### Exercise requirements:
List each line of the data that holds the word "Node".

***** Input for this task *****

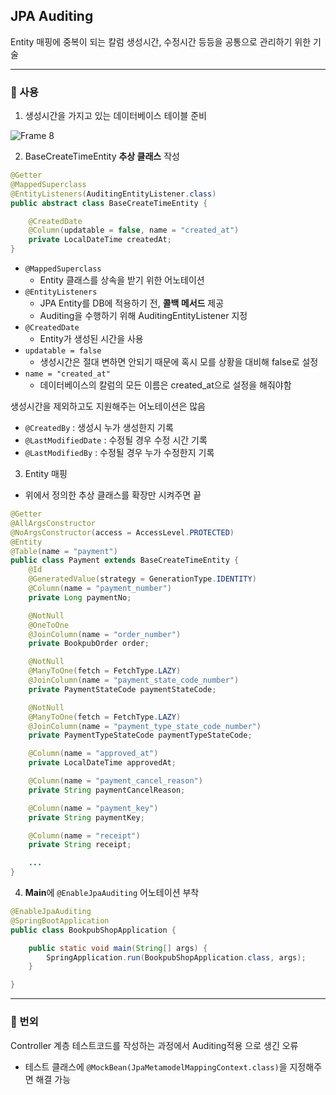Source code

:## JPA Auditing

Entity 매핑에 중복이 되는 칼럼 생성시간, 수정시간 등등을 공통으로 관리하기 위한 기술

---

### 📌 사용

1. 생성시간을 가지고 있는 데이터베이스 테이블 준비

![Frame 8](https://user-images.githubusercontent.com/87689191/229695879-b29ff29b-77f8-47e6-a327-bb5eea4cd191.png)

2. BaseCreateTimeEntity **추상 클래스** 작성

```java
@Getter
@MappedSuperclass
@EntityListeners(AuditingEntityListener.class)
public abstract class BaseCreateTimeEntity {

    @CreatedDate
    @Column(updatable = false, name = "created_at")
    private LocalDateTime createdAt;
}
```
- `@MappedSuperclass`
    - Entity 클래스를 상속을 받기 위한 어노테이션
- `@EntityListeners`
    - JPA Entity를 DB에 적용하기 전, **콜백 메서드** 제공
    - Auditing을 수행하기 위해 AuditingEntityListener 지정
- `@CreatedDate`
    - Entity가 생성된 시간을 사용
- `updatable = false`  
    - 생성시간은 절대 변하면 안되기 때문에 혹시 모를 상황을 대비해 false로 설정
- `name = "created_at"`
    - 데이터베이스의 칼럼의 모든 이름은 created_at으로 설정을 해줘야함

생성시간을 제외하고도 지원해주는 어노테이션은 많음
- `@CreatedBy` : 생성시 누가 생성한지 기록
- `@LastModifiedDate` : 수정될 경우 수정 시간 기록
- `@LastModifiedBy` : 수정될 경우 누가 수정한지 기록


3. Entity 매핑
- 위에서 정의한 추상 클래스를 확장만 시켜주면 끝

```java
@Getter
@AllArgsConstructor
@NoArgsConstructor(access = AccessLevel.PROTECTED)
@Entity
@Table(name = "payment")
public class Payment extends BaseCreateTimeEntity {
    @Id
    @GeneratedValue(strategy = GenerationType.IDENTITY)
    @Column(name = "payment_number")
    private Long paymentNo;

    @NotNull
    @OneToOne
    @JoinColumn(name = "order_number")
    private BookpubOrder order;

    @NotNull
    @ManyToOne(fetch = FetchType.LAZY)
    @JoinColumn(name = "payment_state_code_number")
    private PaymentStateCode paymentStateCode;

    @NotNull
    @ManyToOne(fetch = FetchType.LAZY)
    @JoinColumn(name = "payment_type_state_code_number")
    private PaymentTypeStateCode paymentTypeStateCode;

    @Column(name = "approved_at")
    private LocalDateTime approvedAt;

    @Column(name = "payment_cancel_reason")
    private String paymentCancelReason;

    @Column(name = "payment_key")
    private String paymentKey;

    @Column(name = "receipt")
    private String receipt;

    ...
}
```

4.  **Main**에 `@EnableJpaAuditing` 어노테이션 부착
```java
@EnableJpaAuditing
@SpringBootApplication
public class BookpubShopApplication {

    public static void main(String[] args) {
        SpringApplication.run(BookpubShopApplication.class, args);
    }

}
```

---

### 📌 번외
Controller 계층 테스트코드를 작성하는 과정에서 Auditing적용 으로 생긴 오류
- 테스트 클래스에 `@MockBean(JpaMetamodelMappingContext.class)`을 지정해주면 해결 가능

*****
***** Input for this task *****

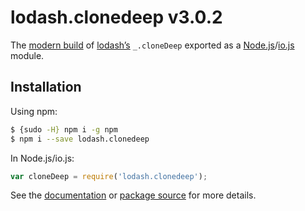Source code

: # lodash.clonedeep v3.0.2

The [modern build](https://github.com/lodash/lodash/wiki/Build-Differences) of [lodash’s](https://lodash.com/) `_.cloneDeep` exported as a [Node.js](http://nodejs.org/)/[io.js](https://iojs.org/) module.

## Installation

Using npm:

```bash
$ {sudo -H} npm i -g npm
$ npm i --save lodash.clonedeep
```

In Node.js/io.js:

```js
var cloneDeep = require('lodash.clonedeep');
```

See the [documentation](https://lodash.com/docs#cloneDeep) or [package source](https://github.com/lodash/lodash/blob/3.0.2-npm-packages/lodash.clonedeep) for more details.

*****
***** Input for this task *****

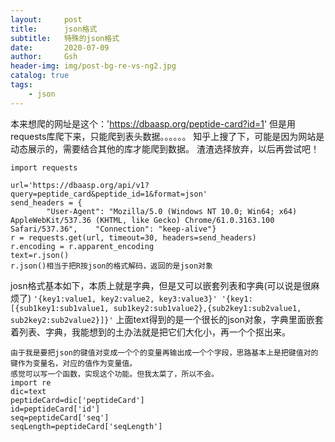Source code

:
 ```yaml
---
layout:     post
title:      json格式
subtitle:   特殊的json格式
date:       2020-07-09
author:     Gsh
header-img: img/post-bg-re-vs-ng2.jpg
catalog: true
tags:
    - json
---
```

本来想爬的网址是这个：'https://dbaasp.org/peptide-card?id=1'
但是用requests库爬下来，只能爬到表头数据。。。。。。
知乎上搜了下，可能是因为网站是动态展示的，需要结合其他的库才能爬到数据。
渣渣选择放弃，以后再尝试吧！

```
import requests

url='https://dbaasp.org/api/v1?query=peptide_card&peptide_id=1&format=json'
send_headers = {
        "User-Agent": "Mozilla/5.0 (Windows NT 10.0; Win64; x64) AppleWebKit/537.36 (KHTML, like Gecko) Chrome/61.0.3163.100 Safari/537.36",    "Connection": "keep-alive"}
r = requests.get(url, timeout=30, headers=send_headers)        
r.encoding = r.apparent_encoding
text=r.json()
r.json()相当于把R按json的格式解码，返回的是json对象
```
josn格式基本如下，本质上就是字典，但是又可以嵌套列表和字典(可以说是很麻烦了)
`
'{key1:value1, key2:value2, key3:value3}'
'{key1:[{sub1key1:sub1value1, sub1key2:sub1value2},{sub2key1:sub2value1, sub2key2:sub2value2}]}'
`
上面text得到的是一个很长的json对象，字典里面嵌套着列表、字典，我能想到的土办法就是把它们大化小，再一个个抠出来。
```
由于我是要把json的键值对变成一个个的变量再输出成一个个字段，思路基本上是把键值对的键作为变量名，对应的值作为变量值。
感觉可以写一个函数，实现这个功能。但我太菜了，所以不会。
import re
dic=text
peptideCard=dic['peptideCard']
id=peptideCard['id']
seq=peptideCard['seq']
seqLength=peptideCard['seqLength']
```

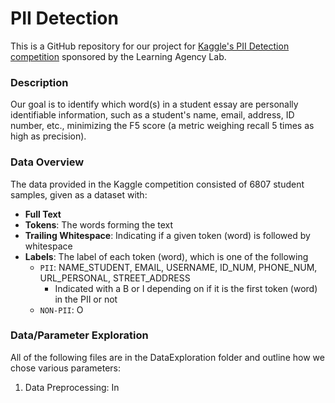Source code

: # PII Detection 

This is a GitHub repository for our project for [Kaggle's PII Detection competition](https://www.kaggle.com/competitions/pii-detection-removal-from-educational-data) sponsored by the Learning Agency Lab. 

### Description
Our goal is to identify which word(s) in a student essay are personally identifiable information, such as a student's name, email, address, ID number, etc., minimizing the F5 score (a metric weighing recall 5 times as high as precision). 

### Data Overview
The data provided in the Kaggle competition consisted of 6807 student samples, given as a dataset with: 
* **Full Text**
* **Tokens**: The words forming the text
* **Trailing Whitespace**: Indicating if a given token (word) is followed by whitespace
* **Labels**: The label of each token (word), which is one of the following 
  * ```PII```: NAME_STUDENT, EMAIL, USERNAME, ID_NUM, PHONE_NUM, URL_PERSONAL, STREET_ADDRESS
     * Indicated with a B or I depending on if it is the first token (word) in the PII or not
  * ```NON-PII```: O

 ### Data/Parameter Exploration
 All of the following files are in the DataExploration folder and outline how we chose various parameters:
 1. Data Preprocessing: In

*****

### Task result:
The [modern build](https://github.com/lodash/lodash/wiki/Build-Differences) of [lodash’s](https://lodash.com/) `_.cloneDeep` exported as a [Node.js](http://nodejs.org/)/[io.js](https://iojs.org/) module.
In Node.js/io.js:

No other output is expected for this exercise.